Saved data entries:
↓

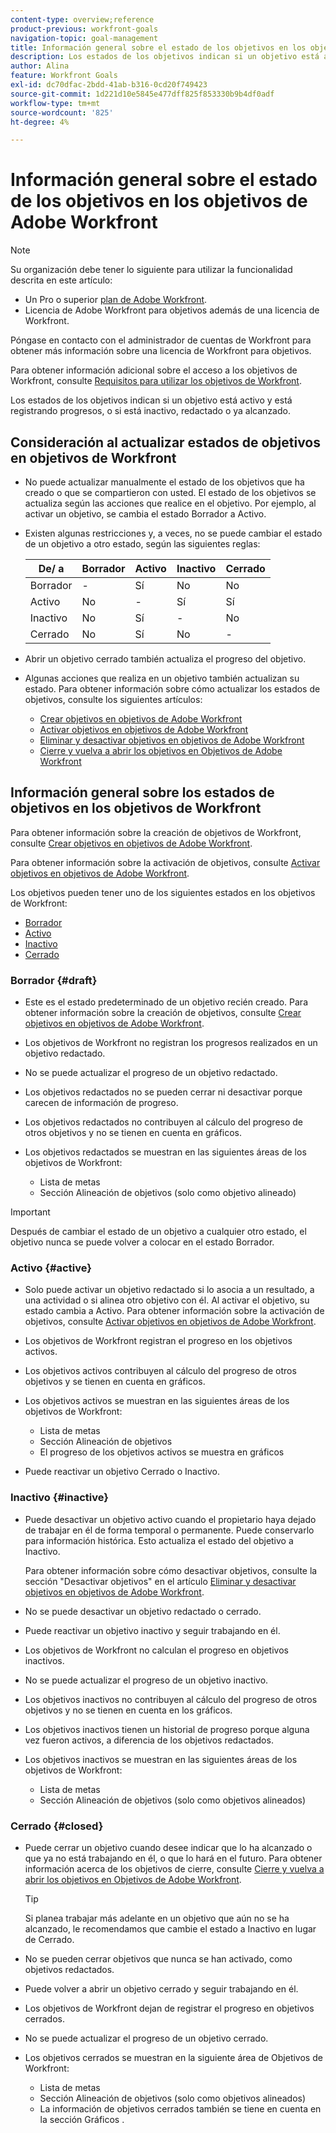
 ```yaml
---
content-type: overview;reference
product-previous: workfront-goals
navigation-topic: goal-management
title: Información general sobre el estado de los objetivos en los objetivos de Adobe Workfront
description: Los estados de los objetivos indican si un objetivo está activo y está registrando progresos, o si está inactivo, redactado o ya alcanzado.
author: Alina
feature: Workfront Goals
exl-id: dc70dfac-2bdd-41ab-b316-0cd20f749423
source-git-commit: 1d221d10e5845e477dff825f853330b9b4df0adf
workflow-type: tm+mt
source-wordcount: '825'
ht-degree: 4%

---
```


# Información general sobre el estado de los objetivos en los objetivos de Adobe Workfront

<!--drafted for P&P new model: the note at the top will need to be replaced with this:    
    
Your organization must have the following to use the functionality described in this article:    
    
* For the legacy plan and license structure:     
    
  * A Pro or higher [Adobe Workfront plan](https://www.workfront.com/plans).     
  * An Adobe Workfront Goals license in addition to a Workfront license.    
    
* For the current plan and license structure:    
    
  * An Ultimate plan     
        
    Or    
        
    An additional license for Adobe Workfront Goals for the Prime or Select Adobe Workfront plans. <is there a link we can add here for the plans and what they contain?!>    
    
Contact your Workfront account manager to learn about a Workfront Goals license.    
    
For additional information about access to Workfront Goals, see [Requirements to use Workfront Goals](../workfront-goals/goal-management/access-needed-for-wf-goals.md).    
-->

>[!NOTE]
>
>Su organización debe tener lo siguiente para utilizar la funcionalidad descrita en este artículo:
>
>* Un Pro o superior [plan de Adobe Workfront](https://www.workfront.com/plans).
>* Licencia de Adobe Workfront para objetivos además de una licencia de Workfront.
>
>Póngase en contacto con el administrador de cuentas de Workfront para obtener más información sobre una licencia de Workfront para objetivos.

Para obtener información adicional sobre el acceso a los objetivos de Workfront, consulte [Requisitos para utilizar los objetivos de Workfront](../../workfront-goals/goal-management/access-needed-for-wf-goals.md).


Los estados de los objetivos indican si un objetivo está activo y está registrando progresos, o si está inactivo, redactado o ya alcanzado.

## Consideración al actualizar estados de objetivos en objetivos de Workfront

* No puede actualizar manualmente el estado de los objetivos que ha creado o que se compartieron con usted. El estado de los objetivos se actualiza según las acciones que realice en el objetivo. Por ejemplo, al activar un objetivo, se cambia el estado Borrador a Activo.
* Existen algunas restricciones y, a veces, no se puede cambiar el estado de un objetivo a otro estado, según las siguientes reglas:

   | De/ a | Borrador | Activo | Inactivo | Cerrado |
   |---|---|---|---|---|
   | Borrador | - | Sí | No | No |
   | Activo | No | - | Sí | Sí |
   | Inactivo | No | Sí | - | No |
   | Cerrado | No | Sí | No | - |

* Abrir un objetivo cerrado también actualiza el progreso del objetivo.
* Algunas acciones que realiza en un objetivo también actualizan su estado. Para obtener información sobre cómo actualizar los estados de objetivos, consulte los siguientes artículos:

   * [Crear objetivos en objetivos de Adobe Workfront](../../workfront-goals/goal-management/create-goals.md)
   * [Activar objetivos en objetivos de Adobe Workfront](../../workfront-goals/goal-management/activate-goals.md)
   * [Eliminar y desactivar objetivos en objetivos de Adobe Workfront](../../workfront-goals/goal-management/delete-and-deactivate-goals.md)
   * [Cierre y vuelva a abrir los objetivos en Objetivos de Adobe Workfront](../../workfront-goals/goal-management/close-and-reopen-goals.md)

## Información general sobre los estados de objetivos en los objetivos de Workfront

Para obtener información sobre la creación de objetivos de Workfront, consulte [Crear objetivos en objetivos de Adobe Workfront](../../workfront-goals/goal-management/create-goals.md).

Para obtener información sobre la activación de objetivos, consulte [Activar objetivos en objetivos de Adobe Workfront](../../workfront-goals/goal-management/activate-goals.md).

Los objetivos pueden tener uno de los siguientes estados en los objetivos de Workfront:

* [Borrador](#draft)
* [Activo](#active)
* [Inactivo](#inactive)
* [Cerrado](#closed)

### Borrador {#draft}

* Este es el estado predeterminado de un objetivo recién creado. Para obtener información sobre la creación de objetivos, consulte [Crear objetivos en objetivos de Adobe Workfront](../../workfront-goals/goal-management/create-goals.md).
* Los objetivos de Workfront no registran los progresos realizados en un objetivo redactado.
* No se puede actualizar el progreso de un objetivo redactado.
* Los objetivos redactados no se pueden cerrar ni desactivar porque carecen de información de progreso.
* Los objetivos redactados no contribuyen al cálculo del progreso de otros objetivos y no se tienen en cuenta en gráficos.
* Los objetivos redactados se muestran en las siguientes áreas de los objetivos de Workfront:

   * Lista de metas
   * Sección Alineación de objetivos (solo como objetivo alineado)


>[!IMPORTANT]
>
>Después de cambiar el estado de un objetivo a cualquier otro estado, el objetivo nunca se puede volver a colocar en el estado Borrador.

### Activo {#active}

* Solo puede activar un objetivo redactado si lo asocia a un resultado, a una actividad o si alinea otro objetivo con él. Al activar el objetivo, su estado cambia a Activo. Para obtener información sobre la activación de objetivos, consulte [Activar objetivos en objetivos de Adobe Workfront](../../workfront-goals/goal-management/activate-goals.md).
* Los objetivos de Workfront registran el progreso en los objetivos activos.
* Los objetivos activos contribuyen al cálculo del progreso de otros objetivos y se tienen en cuenta en gráficos.
* Los objetivos activos se muestran en las siguientes áreas de los objetivos de Workfront:

   * Lista de metas
   * Sección Alineación de objetivos
   * El progreso de los objetivos activos se muestra en gráficos

* Puede reactivar un objetivo Cerrado o Inactivo.

### Inactivo {#inactive}

* Puede desactivar un objetivo activo cuando el propietario haya dejado de trabajar en él de forma temporal o permanente. Puede conservarlo para información histórica. Esto actualiza el estado del objetivo a Inactivo.

   Para obtener información sobre cómo desactivar objetivos, consulte la sección &quot;Desactivar objetivos&quot; en el artículo [Eliminar y desactivar objetivos en objetivos de Adobe Workfront](../../workfront-goals/goal-management/delete-and-deactivate-goals.md).

* No se puede desactivar un objetivo redactado o cerrado.
* Puede reactivar un objetivo inactivo y seguir trabajando en él.
* Los objetivos de Workfront no calculan el progreso en objetivos inactivos.
* No se puede actualizar el progreso de un objetivo inactivo.
* Los objetivos inactivos no contribuyen al cálculo del progreso de otros objetivos y no se tienen en cuenta en los gráficos.
* Los objetivos inactivos tienen un historial de progreso porque alguna vez fueron activos, a diferencia de los objetivos redactados.
* Los objetivos inactivos se muestran en las siguientes áreas de los objetivos de Workfront:

   * Lista de metas
   * Sección Alineación de objetivos (solo como objetivos alineados)

### Cerrado {#closed}

* Puede cerrar un objetivo cuando desee indicar que lo ha alcanzado o que ya no está trabajando en él, o que lo hará en el futuro. Para obtener información acerca de los objetivos de cierre, consulte [Cierre y vuelva a abrir los objetivos en Objetivos de Adobe Workfront](../../workfront-goals/goal-management/close-and-reopen-goals.md).

   >[!TIP]
   >
   >Si planea trabajar más adelante en un objetivo que aún no se ha alcanzado, le recomendamos que cambie el estado a Inactivo en lugar de Cerrado.

* No se pueden cerrar objetivos que nunca se han activado, como objetivos redactados.
* Puede volver a abrir un objetivo cerrado y seguir trabajando en él.
* Los objetivos de Workfront dejan de registrar el progreso en objetivos cerrados.
* No se puede actualizar el progreso de un objetivo cerrado.
* Los objetivos cerrados se muestran en la siguiente área de Objetivos de Workfront:

   * Lista de metas
   * Sección Alineación de objetivos (solo como objetivos alineados)
   * La información de objetivos cerrados también se tiene en cuenta en la sección Gráficos .
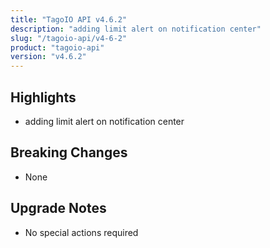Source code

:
 ```yaml
---
title: "TagoIO API v4.6.2"
description: "adding limit alert on notification center"
slug: "/tagoio-api/v4-6-2"
product: "tagoio-api"
version: "v4.6.2"
---
```


## Highlights

- adding limit alert on notification center

## Breaking Changes

- None

## Upgrade Notes

- No special actions required
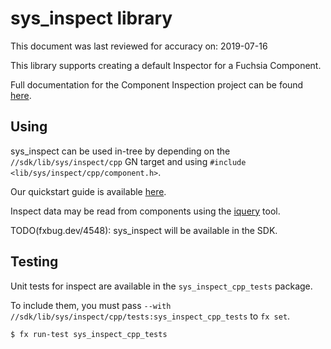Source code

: # sys\_inspect library

This document was last reviewed for accuracy on: 2019-07-16

This library supports creating a default Inspector for a Fuchsia Component.

Full documentation for the Component Inspection project can be found
[here](https://fuchsia.dev/fuchsia-src/development/inspect).

## Using

sys\_inspect can be used in-tree by depending on the `//sdk/lib/sys/inspect/cpp`
GN target and using `#include <lib/sys/inspect/cpp/component.h>`.

Our quickstart guide is available
[here](https://fuchsia.dev/fuchsia-src/development/inspect/quickstart.md).

Inspect data may be read from components using the 
[iquery](https://fuchsia.dev/fuchsia-src/development/inspect/iquery.md)
tool.

TODO(fxbug.dev/4548): sys\_inspect will be available in the SDK.

## Testing

Unit tests for inspect are available in the `sys_inspect_cpp_tests` package.

To include them, you must pass `--with //sdk/lib/sys/inspect/cpp/tests:sys_inspect_cpp_tests`
to `fx set`.

```
$ fx run-test sys_inspect_cpp_tests
```
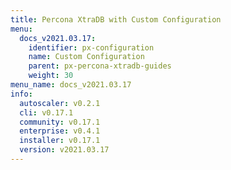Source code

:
 ```yaml
---
title: Percona XtraDB with Custom Configuration
menu:
  docs_v2021.03.17:
    identifier: px-configuration
    name: Custom Configuration
    parent: px-percona-xtradb-guides
    weight: 30
menu_name: docs_v2021.03.17
info:
  autoscaler: v0.2.1
  cli: v0.17.1
  community: v0.17.1
  enterprise: v0.4.1
  installer: v0.17.1
  version: v2021.03.17
---
```


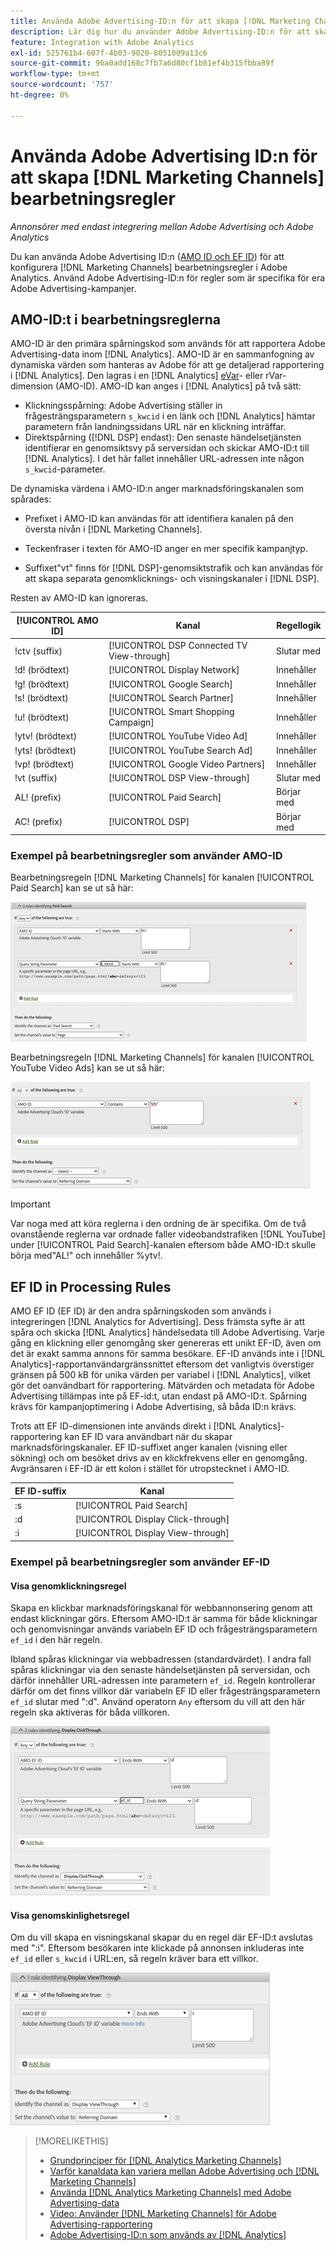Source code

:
 ```yaml
---
title: Använda Adobe Advertising-ID:n för att skapa [!DNL Marketing Channels] regler
description: Lär dig hur du använder Adobe Advertising-ID:n för att skapa bearbetningsregler för  [!DNL Analytics Marketing Channels].
feature: Integration with Adobe Analytics
exl-id: 525761b4-607f-4b03-9020-8051009a13c6
source-git-commit: 96a0add168c7fb7a6d80cf1b81ef4b315fbba89f
workflow-type: tm+mt
source-wordcount: '757'
ht-degree: 0%

---
```


# Använda Adobe Advertising ID:n för att skapa [!DNL Marketing Channels] bearbetningsregler

*Annonsörer med endast integrering mellan Adobe Advertising och Adobe Analytics*

Du kan använda Adobe Advertising ID:n ([AMO ID och EF ID](../ids.md)) för att konfigurera [!DNL Marketing Channels] bearbetningsregler i Adobe Analytics. Använd Adobe Advertising-ID:n för regler som är specifika för era Adobe Advertising-kampanjer.

## AMO-ID:t i bearbetningsreglerna

AMO-ID är den primära spårningskod som används för att rapportera Adobe Advertising-data inom [!DNL Analytics]. AMO-ID är en sammanfogning av dynamiska värden som hanteras av Adobe för att ge detaljerad rapportering i [!DNL Analytics]. Den lagras i en [!DNL Analytics] [eVar](https://experienceleague.adobe.com/docs/analytics/components/dimensions/evar.html)- eller rVar-dimension (AMO-ID). AMO-ID kan anges i [!DNL Analytics] på två sätt:

* Klickningsspårning: Adobe Advertising ställer in frågesträngsparametern `s_kwcid` i en länk och [!DNL Analytics] hämtar parametern från landningssidans URL när en klickning inträffar.
* Direktspårning ([!DNL DSP] endast): Den senaste händelsetjänsten identifierar en genomsiktsvy på serversidan och skickar AMO-ID:t till [!DNL Analytics]. I det här fallet innehåller URL-adressen inte någon `s_kwcid`-parameter.

De dynamiska värdena i AMO-ID:n anger marknadsföringskanalen som spårades:

* Prefixet i AMO-ID kan användas för att identifiera kanalen på den översta nivån i [!DNL Marketing Channels].

* Teckenfraser i texten för AMO-ID anger en mer specifik kampanjtyp.

* Suffixet&quot;vt&quot; finns för [!DNL DSP]-genomsiktstrafik och kan användas för att skapa separata genomklicknings- och visningskanaler i [!DNL DSP].

Resten av AMO-ID kan ignoreras.

| [!UICONTROL AMO ID] | Kanal | Regellogik |
|--------|---------|--------------------|
| !ctv (suffix) | [!UICONTROL DSP Connected TV View-through] | Slutar med |
| !d! (brödtext) | [!UICONTROL Display Network] | Innehåller |
| !g! (brödtext) | [!UICONTROL Google Search] | Innehåller |
| !s! (brödtext) | [!UICONTROL Search Partner] | Innehåller |
| !u! (brödtext) | [!UICONTROL Smart Shopping Campaign] | Innehåller |
| !ytv! (brödtext) | [!UICONTROL YouTube Video Ad] | Innehåller |
| !yts! (brödtext) | [!UICONTROL YouTube Search Ad] | Innehåller |
| !vp! (brödtext) | [!UICONTROL Google Video Partners] | Innehåller |
| !vt (suffix) | [!UICONTROL DSP View-through] | Slutar med |
| AL! (prefix) | [!UICONTROL Paid Search] | Börjar med |
| AC! (prefix) | [!UICONTROL DSP] | Börjar med |

### Exempel på bearbetningsregler som använder AMO-ID

Bearbetningsregeln [!DNL Marketing Channels] för kanalen [!UICONTROL Paid Search] kan se ut så här:

![Exempel på en [!UICONTROL Paid Search] regel ](/help/integrations/assets/a4adc-mc-rule-paidsearch.png)

Bearbetningsregeln [!DNL Marketing Channels] för kanalen [!UICONTROL YouTube Video Ads] kan se ut så här:

![Exempel på en [!UICONTROL YouTube Video Ads] regel ](/help/integrations/assets/a4adc-mc-rule-youtube-video.png)

>[!IMPORTANT]
>
> Var noga med att köra reglerna i den ordning de är specifika. Om de två ovanstående reglerna var ordnade faller videobandstrafiken [!DNL YouTube] under [!UICONTROL Paid Search]-kanalen eftersom både AMO-ID:t skulle börja med&quot;AL!&quot; och innehåller %ytv!.

## EF ID in Processing Rules

AMO EF ID (EF ID) är den andra spårningskoden som används i integreringen [!DNL Analytics for Advertising]. Dess främsta syfte är att spåra och skicka [!DNL Analytics] händelsedata till Adobe Advertising. Varje gång en klickning eller genomgång sker genereras ett unikt EF-ID, även om det är exakt samma annons för samma besökare. EF-ID används inte i [!DNL Analytics]-rapportanvändargränssnittet eftersom det vanligtvis överstiger gränsen på 500 kB för unika värden per variabel i [!DNL Analytics], vilket gör det oanvändbart för rapportering. Mätvärden och metadata för Adobe Advertising tillämpas inte på EF-id:t, utan endast på AMO-ID:t. Spårning krävs för kampanjoptimering i Adobe Advertising, så båda ID:n krävs.

Trots att EF ID-dimensionen inte används direkt i [!DNL Analytics]-rapportering kan EF ID vara användbart när du skapar marknadsföringskanaler. EF ID-suffixet anger kanalen (visning eller sökning) och om besöket drivs av en klickfrekvens eller en genomgång. Avgränsaren i EF-ID är ett kolon i stället för utropstecknet i AMO-ID.

| EF ID-suffix | Kanal |
|-------|---------|
| :s | [!UICONTROL Paid Search] |
| :d | [!UICONTROL Display Click-through] |
| :i | [!UICONTROL Display View-through] |

### Exempel på bearbetningsregler som använder EF-ID

#### Visa genomklickningsregel

Skapa en klickbar marknadsföringskanal för webbannonsering genom att endast klickningar görs. Eftersom AMO-ID:t är samma för både klickningar och genomvisningar används variabeln EF ID och frågesträngsparametern `ef_id` i den här regeln.

Ibland spåras klickningar via webbadressen (standardvärdet). I andra fall spåras klickningar via den senaste händelsetjänsten på serversidan, och därför innehåller URL-adressen inte parametern `ef_id`. Regeln kontrollerar därför om det finns villkor där variabeln EF ID eller frågesträngsparametern `ef_id` slutar med &quot;:d&quot;. Använd operatorn `Any` eftersom du vill att den här regeln ska aktiveras för båda villkoren.

![Exempel på en genomklickningsregel för visning](/help/integrations/assets/a4adc-mc-rule-display-ct.png)

#### Visa genomskinlighetsregel

Om du vill skapa en visningskanal skapar du en regel där EF-ID:t avslutas med &quot;:i&quot;. Eftersom besökaren inte klickade på annonsen inkluderas inte `ef_id` eller `s_kwcid` i URL:en, så regeln kräver bara ett villkor.

![Exempel på en genomskärningsregel för visning](/help/integrations/assets/a4adc-mc-rule-display-vt.png)

>[!MORELIKETHIS]
>
>* [Grundprinciper för [!DNL Analytics Marketing Channels]](mc-overview.md)
>* [Varför kanaldata kan variera mellan Adobe Advertising och [!DNL Marketing Channels]](mc-data-variances.md)
>* [Använda [!DNL Analytics Marketing Channels] med Adobe Advertising-data](mc-ac-data.md)
>* [Video: Använder  [!DNL Marketing Channels] för Adobe Advertising-rapportering](https://experienceleague.adobe.com/docs/advertising-learn/tutorials/analytics/analytics-reporting-a4adc.html)
>* [Adobe Advertising-ID:n som används av [!DNL Analytics]](/help/integrations/analytics/ids.md)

↑

WORK TASK:
Repeat only the lines between the start of the data and the line with "Contact your Workfront", including those two lines, and skip the pictures.

WRITTEN SOLUTION:
 ```yaml
---
content-type: overview;reference
product-previous: workfront-goals
navigation-topic: goal-management
title: Información general sobre el estado de los objetivos en los objetivos de Adobe Workfront
description: Los estados de los objetivos indican si un objetivo está activo y está registrando progresos, o si está inactivo, redactado o ya alcanzado.
author: Alina
feature: Workfront Goals
exl-id: dc70dfac-2bdd-41ab-b316-0cd20f749423
source-git-commit: 1d221d10e5845e477dff825f853330b9b4df0adf
workflow-type: tm+mt
source-wordcount: '825'
ht-degree: 4%

---
```


# Información general sobre el estado de los objetivos en los objetivos de Adobe Workfront

<!--drafted for P&P new model: the note at the top will need to be replaced with this:    
    
Your organization must have the following to use the functionality described in this article:    
    
* For the legacy plan and license structure:     
    
  * A Pro or higher [Adobe Workfront plan](https://www.workfront.com/plans).     
  * An Adobe Workfront Goals license in addition to a Workfront license.    
    
* For the current plan and license structure:    
    
  * An Ultimate plan     
        
    Or    
        
    An additional license for Adobe Workfront Goals for the Prime or Select Adobe Workfront plans. <is there a link we can add here for the plans and what they contain?!>    
    
Contact your Workfront account manager to learn about a Workfront Goals license.    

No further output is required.